(Stored data)
>>>

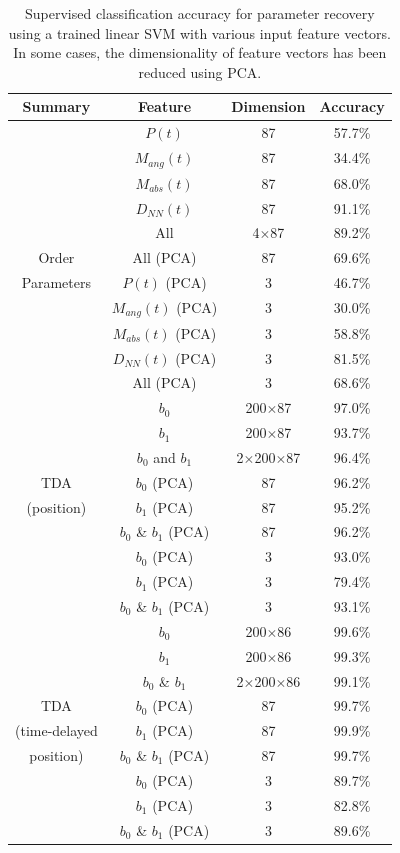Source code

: \documentclass[%
 aip,
reprint,
 amsmath,amssymb,
 aps,
showkeys
]{revtex4-1}
\begin{document}
\begin{table}[]
    \centering
    \begin{tabular}{|c|c|c|c|}
    \hline
    \textbf{Summary} & \textbf{Feature}  & \textbf{Dimension}  & \textbf{Accuracy}  \\ \hline \hline
          & $P(t)$ & 87 & 57.7\%\\
          & $M_{ang}(t)$ & 87 & 34.4\%\\
          & $M_{abs}(t)$ & 87 & 68.0\%\\
          & $D_{NN}(t)$ & 87 & 91.1\%\\
          & All & 4$\times$87 & 89.2\% \\
  Order        & All (PCA) & 87 & 69.6\% \\
Parameters     & $P(t)$ (PCA) & 3 & 46.7\%\\
          & $M_{ang}(t)$ (PCA) & 3 & 30.0\%\\
          & $M_{abs}(t)$ (PCA) & 3 & 58.8\%\\
          & $D_{NN}(t)$ (PCA) & 3 & 81.5\%\\
          & All (PCA) & 3 & 68.6\% \\ 
          
          \hline
          & $b_0$ & 200$\times$87 & 97.0\% \\
          & $b_1$& 200$\times$87 & 93.7\%\\
          & $b_0$ and $b_1$ & 2$\times$200$\times$87 & 96.4\%\\
          TDA & $b_0$ (PCA) & 87& 96.2\%\\
          (position) & $b_1$ (PCA) & 87& 95.2\%\\
          & $b_0$ \& $b_1$ (PCA) & 87 & 96.2\%\\ 
          & $b_0$ (PCA) & 3 & 93.0\%\\
          & $b_1$ (PCA) & 3& 79.4\%\\
          & $b_0$ \& $b_1$ (PCA) & 3& 93.1\%\\ 
          \hline
          & $b_0$ & 200$\times$86& 99.6\%\\
          & $b_1$& 200$\times$86 & 99.3\%\\
          & $b_0$ \& $b_1$ & 2$\times$200$\times$86 & 99.1\%\\
          TDA & $b_0$ (PCA) & 87 & 99.7\%\\
          (time-delayed & $b_1$ (PCA) & 87 & 99.9\%\\
           position) & $b_0$ \& $b_1$ (PCA) & 87 & 99.7\%\\ 
          & $b_0$ (PCA) & 3 & 89.7\%\\
          & $b_1$ (PCA) & 3 & 82.8\%\\
          & $b_0$ \& $b_1$ (PCA) & 3 & 89.6\%\\ 
          \hline
          
     \hline
    \end{tabular}
    \caption{Supervised classification accuracy for parameter recovery using a trained linear SVM with various input feature vectors. In some cases, the dimensionality of feature vectors has been reduced using PCA.}
    \label{tab:supervised_results}
\end{table}
\end{document}
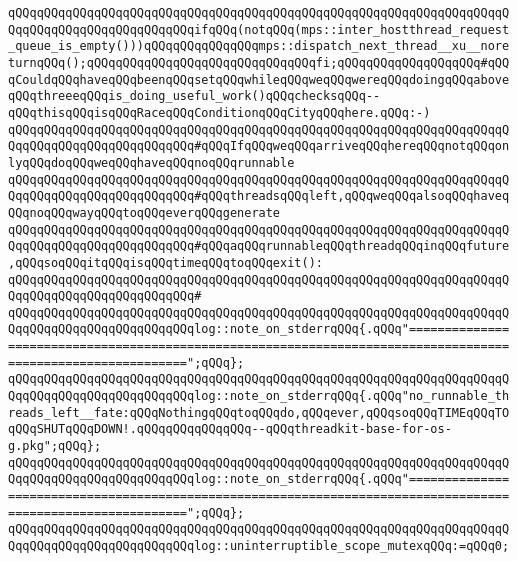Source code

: \newline
\verb|qQQqqQQqqQQqqQQqqQQqqQQqqQQqqQQqqQQqqQQqqQQqqQQqqQQqqQQqqQQqqQQqqQQqqQQqqQQqqQQqqQQqqQQqqQQqqQQqifqQQq(notqQQq(mps::inter_hostthread_request_queue_is_empty()))qQQqqQQqqQQqqQQqmps::dispatch_next_thread__xu__noreturnqQQq();qQQqqQQqqQQqqQQqqQQqqQQqqQQqqQQqfi;qQQqqQQqqQQqqQQqqQQq#qQQqCouldqQQqhaveqQQqbeenqQQqsetqQQqwhileqQQqweqQQqwereqQQqdoingqQQqaboveqQQqthreeeqQQqis_doing_useful_work()qQQqchecksqQQq--qQQqthisqQQqisqQQqRaceqQQqConditionqQQqCityqQQqhere.qQQq:-)|\newline
\newline
\verb|qQQqqQQqqQQqqQQqqQQqqQQqqQQqqQQqqQQqqQQqqQQqqQQqqQQqqQQqqQQqqQQqqQQqqQQqqQQqqQQqqQQqqQQqqQQqqQQq#qQQqIfqQQqweqQQqarriveqQQqhereqQQqnotqQQqonlyqQQqdoqQQqweqQQqhaveqQQqnoqQQqrunnable|\newline
\verb|qQQqqQQqqQQqqQQqqQQqqQQqqQQqqQQqqQQqqQQqqQQqqQQqqQQqqQQqqQQqqQQqqQQqqQQqqQQqqQQqqQQqqQQqqQQqqQQq#qQQqthreadsqQQqleft,qQQqweqQQqalsoqQQqhaveqQQqnoqQQqwayqQQqtoqQQqeverqQQqgenerate|\newline
\verb|qQQqqQQqqQQqqQQqqQQqqQQqqQQqqQQqqQQqqQQqqQQqqQQqqQQqqQQqqQQqqQQqqQQqqQQqqQQqqQQqqQQqqQQqqQQqqQQq#qQQqaqQQqrunnableqQQqthreadqQQqinqQQqfuture,qQQqsoqQQqitqQQqisqQQqtimeqQQqtoqQQqexit():|\newline
\verb|qQQqqQQqqQQqqQQqqQQqqQQqqQQqqQQqqQQqqQQqqQQqqQQqqQQqqQQqqQQqqQQqqQQqqQQqqQQqqQQqqQQqqQQqqQQqqQQq#|\newline
\verb|qQQqqQQqqQQqqQQqqQQqqQQqqQQqqQQqqQQqqQQqqQQqqQQqqQQqqQQqqQQqqQQqqQQqqQQqqQQqqQQqqQQqqQQqqQQqqQQqlog::note_on_stderrqQQq{.qQQq"=============================================================================================================";qQQq};|\newline
\verb|qQQqqQQqqQQqqQQqqQQqqQQqqQQqqQQqqQQqqQQqqQQqqQQqqQQqqQQqqQQqqQQqqQQqqQQqqQQqqQQqqQQqqQQqqQQqqQQqlog::note_on_stderrqQQq{.qQQq"no_runnable_threads_left__fate:qQQqNothingqQQqtoqQQqdo,qQQqever,qQQqsoqQQqTIMEqQQqTOqQQqSHUTqQQqDOWN!.qQQqqQQqqQQqqQQq--qQQqthreadkit-base-for-os-g.pkg";qQQq};|\newline
\verb|qQQqqQQqqQQqqQQqqQQqqQQqqQQqqQQqqQQqqQQqqQQqqQQqqQQqqQQqqQQqqQQqqQQqqQQqqQQqqQQqqQQqqQQqqQQqqQQqlog::note_on_stderrqQQq{.qQQq"=============================================================================================================";qQQq};|\newline
\newline
\verb|qQQqqQQqqQQqqQQqqQQqqQQqqQQqqQQqqQQqqQQqqQQqqQQqqQQqqQQqqQQqqQQqqQQqqQQqqQQqqQQqqQQqqQQqqQQqqQQqlog::uninterruptible_scope_mutexqQQq:=qQQq0;|\newline
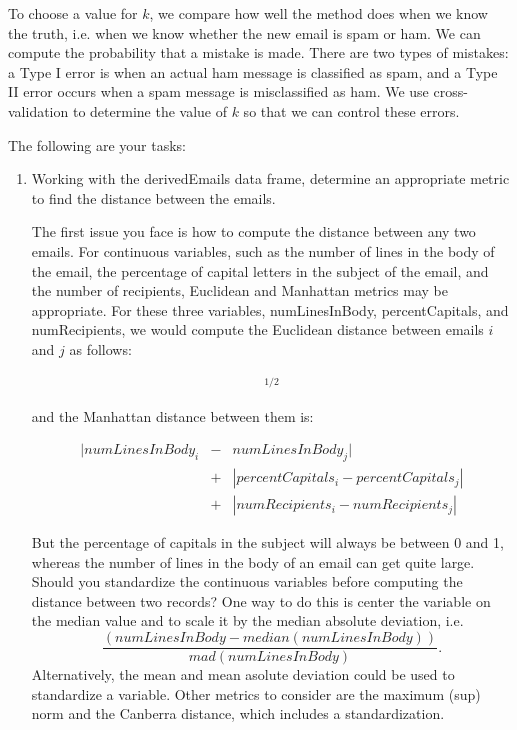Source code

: \documentclass{article}
\begin{document}
To choose a value for $k$, we 
compare how well the method does when we know the truth,
i.e. when we know whether the new email is spam or ham.
We can compute the probability that a mistake is made.
There are two types of mistakes: a Type I error is when
an actual ham message is classified as spam, and a Type II
error occurs when a spam message is misclassified as ham.
We use cross-validation to determine the value of $k$ so that we
can control these errors. 

The following are your tasks:

\begin{enumerate}
\item Working with the derivedEmails data frame, determine an appropriate
metric to find the distance between the emails.

The first issue you face is how to compute the
distance between any two emails.
For continuous variables,
such as the number of lines in the
body of the email, the percentage of capital
letters in the subject of the email, and
the number of recipients,
Euclidean and Manhattan metrics may be appropriate.
For these three variables,
numLinesInBody, percentCapitals, and numRecipients,
we would compute the Euclidean distance between
emails $i$ and $j$ as follows:

\begin{eqnarray*}
 [(numLinesInBody_i &-& numLinesInBody_j)^2 \\
   &+& (percentCapitals_i - percentCapitals_j)^2\\
     &+& (numRecipients_i - numRecipients_j)^2 ]^{1/2} 
\end{eqnarray*}

and the Manhattan distance between them is:
 
\begin{eqnarray*}
  |numLinesInBody_i &-& numLinesInBody_j|\\
    &+& |percentCapitals_i - percentCapitals_j|\\
      &+& |numRecipients_i - numRecipients_j|
\end{eqnarray*}

But the percentage of capitals in the subject
will always be between 0 and 1,
whereas the number of lines in the body of an
email can get quite large.
Should you standardize the continuous variables before
computing the distance between two records?
One way to do this is center the variable on
the median value and to scale it by the median
absolute deviation, i.e.
$$
\frac{(numLinesInBody - median(numLinesInBody))}
{mad(numLinesInBody)} .$$
Alternatively, the mean and mean asolute deviation could
be used to standardize a variable.
Other metrics to consider are the maximum (sup) norm
and the Canberra distance, which includes a standardization.
 

\end{enumerate}
\end{document}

<<<

◆ Problem to solve
Needed here is a verbatim copy of the data from the first line through the line with "87 & 68.0\%\\", without pictures.

◆ Answer for this exercise
Source code

: \documentclass[%
 aip,
reprint,
 amsmath,amssymb,
 aps,
showkeys
]{revtex4-1}
\begin{document}
\begin{table}[]
    \centering
    \begin{tabular}{|c|c|c|c|}
    \hline
    \textbf{Summary} & \textbf{Feature}  & \textbf{Dimension}  & \textbf{Accuracy}  \\ \hline \hline
          & $P(t)$ & 87 & 57.7\%\\
          & $M_{ang}(t)$ & 87 & 34.4\%\\
          & $M_{abs}(t)$ & 87 & 68.0\%\\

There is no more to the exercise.